Why does my cat sometimes act crazy?

The house is quiet. You are probably in bed, or watching a movie in the living room. All of a sudden, your cat comes zooming past you, jumping on all furniture, and meowing like crazy. A couple of minutes later, he calms down and sleeps on your lap.

Why do cats have these random crazy episodes?

These are frequent, and even have a name: Frenetic Random Activity Periods, or FRAP. Cats are known to “frapping”. Some dogs, especially puppies, also tend to get “zoomies”.

First, if you are not familiar with the concept, here is a great example of a nocturnal craziness attack:

http://youtu.be/FrYfw1UzCnw

Some hypotheses explain crazy zoomies. One of them is funny: Your cat is secretly training to become a ninja!

http://youtu.be/HBfy_kjkt4I

More seriously, your cat probably just needs to spend some energy, and quick and crazy is the way to do it in the cat world! This is why kitten or young cats are more prone to “frapping”.  It is actually quite normal for cats to go from a calm and disinterested state to an intense and very active state. This is in fact one of their favorite hunting techniques! The surprise effect works, doesn’t’ it?

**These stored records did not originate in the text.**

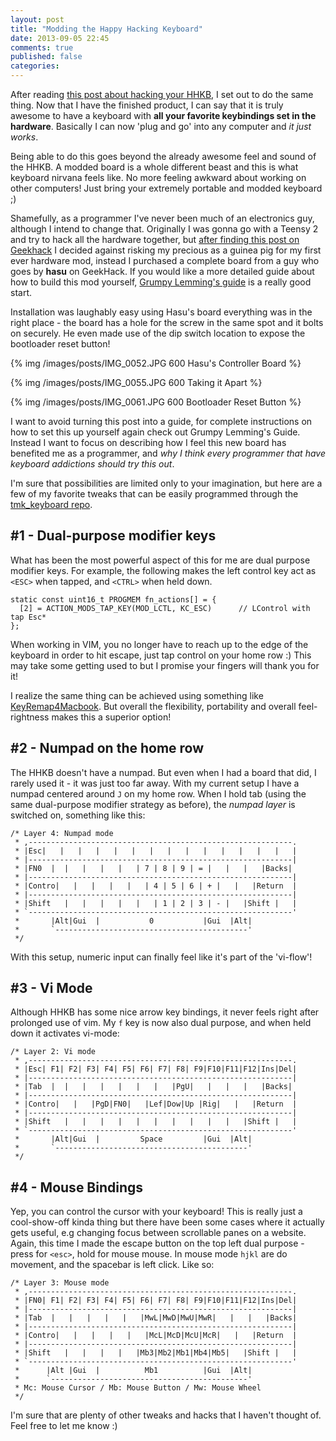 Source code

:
 ```yaml
---
layout: post
title: "Modding the Happy Hacking Keyboard"
date: 2013-09-05 22:45
comments: true
published: false
categories: 
---
```


After reading [this post about hacking your HHKB][grumpy], I set out to do the
same thing. Now that I have the finished product, I can say that it is truly
awesome to have a keyboard with **all your favorite keybindings set in the
hardware**. Basically I can now 'plug and go' into any computer and _it just
works_.

Being able to do this goes beyond the already awesome feel and sound of the
HHKB. A modded board is a whole different beast and this is what keyboard
nirvana feels like. No more feeling awkward about working on other computers!
Just bring your extremely portable and modded keyboard ;)

Shamefully, as a programmer I've never been much of an electronics guy,
although I intend to change that. Originally I was gonna go with a Teensy 2
and try to hack all the hardware together, but [after finding this post on
Geekhack][geekhack] I decided against risking my precious as a guinea pig for
my first ever hardware mod, instead I purchased a complete board from a guy
who goes by **hasu** on GeekHack. If you would like a more detailed guide
about how to build this mod yourself, [Grumpy Lemming's guide][grumpy] is a
really good start.

Installation was laughably easy using Hasu's board everything was in the right
place - the board has a hole for the screw in the same spot and it bolts on
securely. He even made use of the dip switch location to expose the bootloader
reset button!

{% img /images/posts/IMG_0052.JPG 600 Hasu's Controller Board %}

{% img /images/posts/IMG_0055.JPG 600 Taking it Apart %}

{% img /images/posts/IMG_0061.JPG 600 Bootloader Reset Button %}

I want to avoid turning this post into a guide, for complete instructions on
how to set this up yourself again check out Grumpy Lemming's Guide. Instead I
want to focus on describing how I feel this new board has benefited me as a
programmer, and *why I think every programmer that have keyboard addictions
should try this out*.

I'm sure that possibilities are limited only to your imagination, but here are
a few of my favorite tweaks that can be easily programmed through the
[tmk_keyboard repo][tmk].

## #1 - Dual-purpose modifier keys

What has been the most powerful aspect of this for me are dual purpose modifier
keys. For example, the following makes the left control key act as `<ESC>` when
tapped, and `<CTRL>` when held down.

    static const uint16_t PROGMEM fn_actions[] = {
      [2] = ACTION_MODS_TAP_KEY(MOD_LCTL, KC_ESC)      // LControl with tap Esc*
    };

When working in VIM, you no longer have to reach up to the edge of the keyboard
in order to hit escape, just tap control on your home row :) This may take
some getting used to but I promise your fingers will thank you for it!

I realize the same thing can be achieved using something like
[KeyRemap4Macbook][keyremap]. But overall the flexibility, portability and
overall feel-rightness makes this a superior option!


## #2 - Numpad on the home row

The HHKB doesn't have a numpad. But even when I had a board that did, I rarely
used it - it was just too far away. With my current setup I have a numpad
centered around `J` on my home row. When I hold tab (using the same
dual-purpose modifier strategy as before), the _numpad layer_ is
switched on, something like this:


    /* Layer 4: Numpad mode
     * ,-----------------------------------------------------------.
     * |Esc|   |   |   |   |   |   |   |   |   |   |   |   |   |   |
     * |-----------------------------------------------------------|
     * |FN0  |  |   |   |   |   | 7 | 8 | 9 | = |   |   |   |Backs|
     * |-----------------------------------------------------------|
     * |Contro|   |   |   |   |   | 4 | 5 | 6 | + |   |   |Return  |
     * |-----------------------------------------------------------|
     * |Shift   |   |   |   |   |   | 1 | 2 | 3 | - |   |Shift |   |
     * `-----------------------------------------------------------'
     *       |Alt|Gui  |           0           |Gui  |Alt|
     *       `-------------------------------------------'
     */

With this setup, numeric input can finally feel like it's part of the 'vi-flow'!


## #3 - Vi Mode

Although HHKB has some nice arrow key bindings, it never feels right after
prolonged use of vim. My `f` key is now also dual purpose, and when held down
it activates vi-mode:

    /* Layer 2: Vi mode
     * ,-----------------------------------------------------------.
     * |Esc| F1| F2| F3| F4| F5| F6| F7| F8| F9|F10|F11|F12|Ins|Del|
     * |-----------------------------------------------------------|
     * |Tab  |  |   |   |   |   |   |   |PgU|   |   |   |   |Backs|
     * |-----------------------------------------------------------|
     * |Contro|   |   |PgD|FN0|   |Lef|Dow|Up |Rig|   |   |Return  |
     * |-----------------------------------------------------------|
     * |Shift   |   |   |   |   |   |   |   |   |   |   |Shift |   |
     * `-----------------------------------------------------------'
     *       |Alt|Gui  |         Space         |Gui  |Alt|
     *       `-------------------------------------------'
     */


## #4 - Mouse Bindings

Yep, you can control the cursor with your keyboard! This is really just a
cool-show-off kinda thing but there have been some cases where it actually
gets useful, e.g changing focus between scrollable panes on a website. Again,
this time I made the escape button on the top left dual purpose - press for
`<esc>`, hold for mouse mouse. In mouse mode `hjkl` are do movement, and the
spacebar is left click. Like so:

    /* Layer 3: Mouse mode
     * ,-----------------------------------------------------------.
     * |FN0| F1| F2| F3| F4| F5| F6| F7| F8| F9|F10|F11|F12|Ins|Del|
     * |-----------------------------------------------------------|
     * |Tab  |   |   |   |   |   |MwL|MwD|MwU|MwR|   |   |   |Backs|
     * |-----------------------------------------------------------|
     * |Contro|   |   |   |   |   |McL|McD|McU|McR|   |   |Return  |
     * |-----------------------------------------------------------|
     * |Shift   |   |   |   |   |Mb3|Mb2|Mb1|Mb4|Mb5|   |Shift |   |
     * `-----------------------------------------------------------'
     *      |Alt |Gui  |          Mb1          |Gui  |Alt|
     *      `--------------------------------------------'
     * Mc: Mouse Cursor / Mb: Mouse Button / Mw: Mouse Wheel 
     */


I'm sure that are plenty of other tweaks and hacks that I haven't thought of.
Feel free to let me know :)


[grumpy]: http://grumpylemming.com/blog/2012/12/24/hacking-a-happy-hacking-keyboard/
[geekhack]: http://geekhack.org/index.php?topic=12047.0
[tmk]: https://github.com/tmk/tmk_keyboard
[keyremap]: https://pqrs.org/macosx/keyremap4macbook/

Those energy bursts can be somewhat annoying, especially when they happen late at night. The best way to manage them is to prevent them by making sure that your cat gets to spend a lot of energy in the evening playing hunting games with you. You could also reward those crazy periods at most appropriate times by responding to your cat zooming around with his favorite toy to chase. He will most probably welcome the opportunity to chase a “real prey” instead of an imaginary one.

 

Crazy episodes also frequently happen just after cats “have done their business”. Two theories explain this behaviour. First one is simple: Cats simply feel better after they relieve themselves, and they “celebrate” by running around and enjoying this “lighter” (!) feeling. Second one is linked to a strong survival instinct: Cats want to run away from their feces as quickly as possible so that predators cannot link the smell to them.

Either way, there is not much you can do against those crazy FRAG episodes! They only last a couple of minutes, so your best guess is to just enjoy the entertaining show!

If your cat however has more frequent craziness episodes and nothing has changed in his activity level, you should probably investigate further. First, check his fur: Your cat might have fleeces or instinct bites that itch so much that it literally drives him crazy. There is unfortunately another more serious cause: Feline Hyperesthesia Syndrome (FHS). The symptoms look like epileptic attacks that are more intense than simple hunting-games craziness. The cat may look distressed, and his behaviour can be so intense that he injures or mutilates himself. He may also act aggressively and be very sensible to touch. You should consult a veterinarian if you are worried about your cat’s crazy behaviour.